Delegates defeated the resolution by a 1,707-to-996 margin after two days of spirited debate. The Springfield, Missouri- based Pentecostal denomination has 18,932 ordained ministers.
Current bylaws deny ministerial credentials to persons who have been divorced, or to those whose spouses have been previously divorced. The defeated measure would have added the words "unless their divorce occurred prior to their conversion" in the bylaws.
"The idea that we can credential people who are divorced and remarried before conversion … is but a first step toward a total breakdown of biblical standards," said Stanley Horton, a retired seminary professor. "All of our sins are cast into the depths of the deepest sea, but not the former wife and children. The question is not about forgiveness, but about qualifications for office."
David Stocker of Miami said, "This resolution fails to be based in Scripture and is entirely emotion-driven."

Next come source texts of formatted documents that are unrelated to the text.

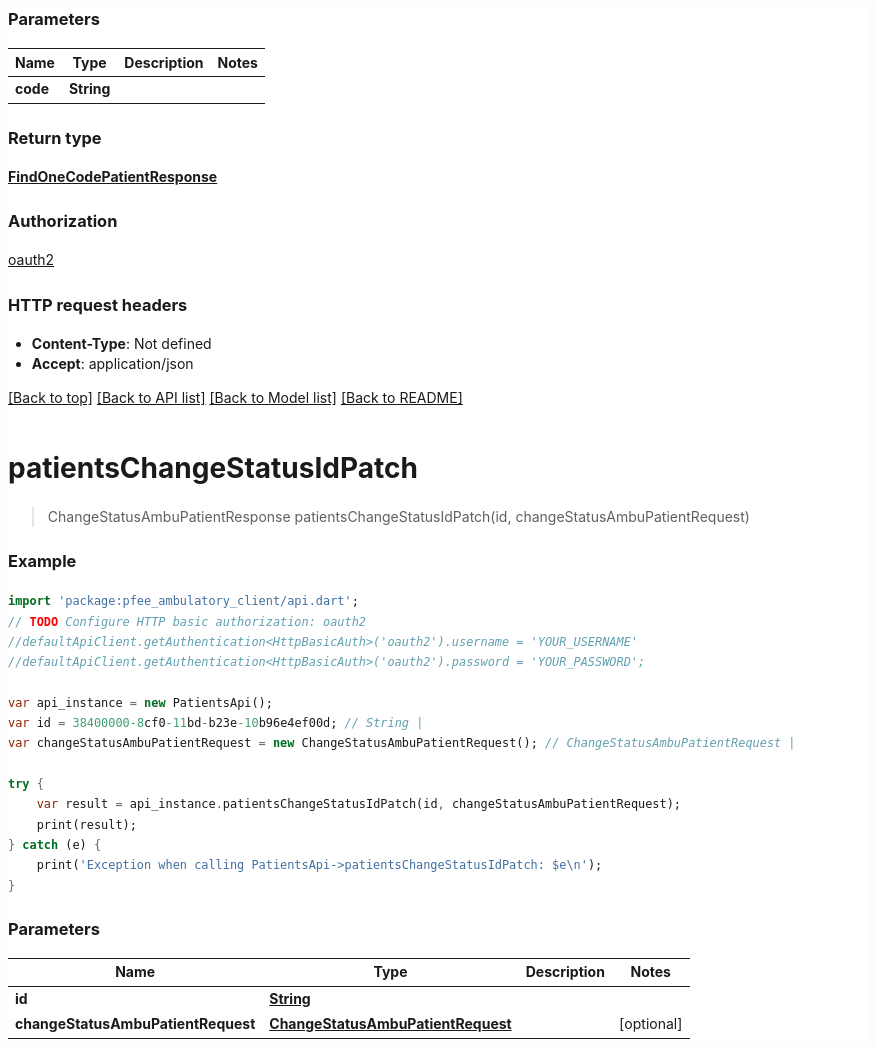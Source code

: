 ### Parameters

Name | Type | Description  | Notes
------------- | ------------- | ------------- | -------------
 **code** | **String**|  | 

### Return type

[**FindOneCodePatientResponse**](FindOneCodePatientResponse.md)

### Authorization

[oauth2](../README.md#oauth2)

### HTTP request headers

 - **Content-Type**: Not defined
 - **Accept**: application/json

[[Back to top]](#) [[Back to API list]](../README.md#documentation-for-api-endpoints) [[Back to Model list]](../README.md#documentation-for-models) [[Back to README]](../README.md)

# **patientsChangeStatusIdPatch**
> ChangeStatusAmbuPatientResponse patientsChangeStatusIdPatch(id, changeStatusAmbuPatientRequest)



### Example 
```dart
import 'package:pfee_ambulatory_client/api.dart';
// TODO Configure HTTP basic authorization: oauth2
//defaultApiClient.getAuthentication<HttpBasicAuth>('oauth2').username = 'YOUR_USERNAME'
//defaultApiClient.getAuthentication<HttpBasicAuth>('oauth2').password = 'YOUR_PASSWORD';

var api_instance = new PatientsApi();
var id = 38400000-8cf0-11bd-b23e-10b96e4ef00d; // String | 
var changeStatusAmbuPatientRequest = new ChangeStatusAmbuPatientRequest(); // ChangeStatusAmbuPatientRequest | 

try { 
    var result = api_instance.patientsChangeStatusIdPatch(id, changeStatusAmbuPatientRequest);
    print(result);
} catch (e) {
    print('Exception when calling PatientsApi->patientsChangeStatusIdPatch: $e\n');
}
```

### Parameters

Name | Type | Description  | Notes
------------- | ------------- | ------------- | -------------
 **id** | [**String**](.md)|  | 
 **changeStatusAmbuPatientRequest** | [**ChangeStatusAmbuPatientRequest**](ChangeStatusAmbuPatientRequest.md)|  | [optional]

Supporters of the resolution argued that current practice excludes divorced people while allowing converted persons with criminal backgrounds to be ordained. "To make divorce an unpardonable sin by voting against this resolution is to say that the blood of Jesus was good for adultery, fornication, pornography, murder, homosexuality, lying, and so forth, but not for divorce," said Zollie L. Smith, Jr., of Somerset, New Jersey. "The calling of God on a person's life is not predicated upon their past, but upon their future as servants fit for the Master's use."
A resolution to deny ordination credentials to any person convicted of child sexual abuse was referred to an interim body for study. While without apparent opposition, delegates voted for referral after General Secretary George Wood, an attorney, warned of potential civil liability for the church in its current wording.